(Saved data entries)
──────────────────────────────

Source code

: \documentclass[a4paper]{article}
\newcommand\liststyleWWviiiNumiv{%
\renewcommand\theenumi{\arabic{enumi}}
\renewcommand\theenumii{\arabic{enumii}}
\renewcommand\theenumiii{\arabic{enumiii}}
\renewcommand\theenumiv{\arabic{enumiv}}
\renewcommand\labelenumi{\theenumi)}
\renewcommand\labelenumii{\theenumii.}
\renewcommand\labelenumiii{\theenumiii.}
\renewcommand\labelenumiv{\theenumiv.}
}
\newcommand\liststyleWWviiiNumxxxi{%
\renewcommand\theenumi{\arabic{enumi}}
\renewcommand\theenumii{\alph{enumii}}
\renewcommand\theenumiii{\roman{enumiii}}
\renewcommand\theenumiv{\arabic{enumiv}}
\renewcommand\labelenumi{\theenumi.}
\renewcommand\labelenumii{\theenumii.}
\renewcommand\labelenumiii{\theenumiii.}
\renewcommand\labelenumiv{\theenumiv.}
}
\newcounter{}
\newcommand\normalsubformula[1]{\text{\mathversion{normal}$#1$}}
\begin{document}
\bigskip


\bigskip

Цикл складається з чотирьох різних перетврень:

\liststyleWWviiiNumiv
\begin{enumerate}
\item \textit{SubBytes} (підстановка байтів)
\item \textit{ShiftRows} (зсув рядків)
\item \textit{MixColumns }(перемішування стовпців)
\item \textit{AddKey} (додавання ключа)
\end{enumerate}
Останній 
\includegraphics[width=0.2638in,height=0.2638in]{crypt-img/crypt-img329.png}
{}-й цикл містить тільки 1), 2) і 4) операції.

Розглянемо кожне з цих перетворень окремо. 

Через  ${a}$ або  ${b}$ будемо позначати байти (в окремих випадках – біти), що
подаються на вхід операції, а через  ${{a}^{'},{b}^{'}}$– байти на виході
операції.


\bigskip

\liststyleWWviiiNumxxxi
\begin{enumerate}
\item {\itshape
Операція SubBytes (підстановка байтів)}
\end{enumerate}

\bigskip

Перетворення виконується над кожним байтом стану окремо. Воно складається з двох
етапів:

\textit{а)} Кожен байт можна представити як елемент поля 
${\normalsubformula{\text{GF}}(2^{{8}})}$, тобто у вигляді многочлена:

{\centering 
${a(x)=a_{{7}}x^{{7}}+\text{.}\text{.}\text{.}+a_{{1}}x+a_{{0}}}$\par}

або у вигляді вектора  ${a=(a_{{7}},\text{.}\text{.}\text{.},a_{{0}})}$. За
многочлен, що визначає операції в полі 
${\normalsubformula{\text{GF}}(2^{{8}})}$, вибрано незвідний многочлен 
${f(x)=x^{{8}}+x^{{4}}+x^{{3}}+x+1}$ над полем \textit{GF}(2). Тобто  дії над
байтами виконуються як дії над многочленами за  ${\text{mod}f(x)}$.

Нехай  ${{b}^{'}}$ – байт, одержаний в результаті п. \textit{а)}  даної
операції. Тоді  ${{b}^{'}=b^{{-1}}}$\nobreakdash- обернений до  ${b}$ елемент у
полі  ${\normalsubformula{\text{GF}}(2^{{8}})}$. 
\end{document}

──────────────────────────────

*Task statement:*
All entries must be repeated exactly.

*Answer:*
Source code

: \documentclass[a4paper]{article}
\newcommand\liststyleWWviiiNumiv{%
\renewcommand\theenumi{\arabic{enumi}}
\renewcommand\theenumii{\arabic{enumii}}
\renewcommand\theenumiii{\arabic{enumiii}}
\renewcommand\theenumiv{\arabic{enumiv}}
\renewcommand\labelenumi{\theenumi)}
\renewcommand\labelenumii{\theenumii.}
\renewcommand\labelenumiii{\theenumiii.}
\renewcommand\labelenumiv{\theenumiv.}
}
\newcommand\liststyleWWviiiNumxxxi{%
\renewcommand\theenumi{\arabic{enumi}}
\renewcommand\theenumii{\alph{enumii}}
\renewcommand\theenumiii{\roman{enumiii}}
\renewcommand\theenumiv{\arabic{enumiv}}
\renewcommand\labelenumi{\theenumi.}
\renewcommand\labelenumii{\theenumii.}
\renewcommand\labelenumiii{\theenumiii.}
\renewcommand\labelenumiv{\theenumiv.}
}
\newcounter{}
\newcommand\normalsubformula[1]{\text{\mathversion{normal}$#1$}}
\begin{document}
\bigskip


\bigskip

Цикл складається з чотирьох різних перетврень:

\liststyleWWviiiNumiv
\begin{enumerate}
\item \textit{SubBytes} (підстановка байтів)
\item \textit{ShiftRows} (зсув рядків)
\item \textit{MixColumns }(перемішування стовпців)
\item \textit{AddKey} (додавання ключа)
\end{enumerate}
Останній 
\includegraphics[width=0.2638in,height=0.2638in]{crypt-img/crypt-img329.png}
{}-й цикл містить тільки 1), 2) і 4) операції.

Розглянемо кожне з цих перетворень окремо. 

Через  ${a}$ або  ${b}$ будемо позначати байти (в окремих випадках – біти), що
подаються на вхід операції, а через  ${{a}^{'},{b}^{'}}$– байти на виході
операції.


\bigskip

\liststyleWWviiiNumxxxi
\begin{enumerate}
\item {\itshape
Операція SubBytes (підстановка байтів)}
\end{enumerate}

\bigskip

Перетворення виконується над кожним байтом стану окремо. Воно складається з двох
етапів:

\textit{а)} Кожен байт можна представити як елемент поля 
${\normalsubformula{\text{GF}}(2^{{8}})}$, тобто у вигляді многочлена:

{\centering 
${a(x)=a_{{7}}x^{{7}}+\text{.}\text{.}\text{.}+a_{{1}}x+a_{{0}}}$\par}

або у вигляді вектора  ${a=(a_{{7}},\text{.}\text{.}\text{.},a_{{0}})}$. За
многочлен, що визначає операції в полі 
${\normalsubformula{\text{GF}}(2^{{8}})}$, вибрано незвідний многочлен 
${f(x)=x^{{8}}+x^{{4}}+x^{{3}}+x+1}$ над полем \textit{GF}(2). Тобто  дії над
байтами виконуються як дії над многочленами за  ${\text{mod}f(x)}$.

Нехай  ${{b}^{'}}$ – байт, одержаний в результаті п. \textit{а)}  даної
операції. Тоді  ${{b}^{'}=b^{{-1}}}$\nobreakdash- обернений до  ${b}$ елемент у
полі  ${\normalsubformula{\text{GF}}(2^{{8}})}$. 
\end{document}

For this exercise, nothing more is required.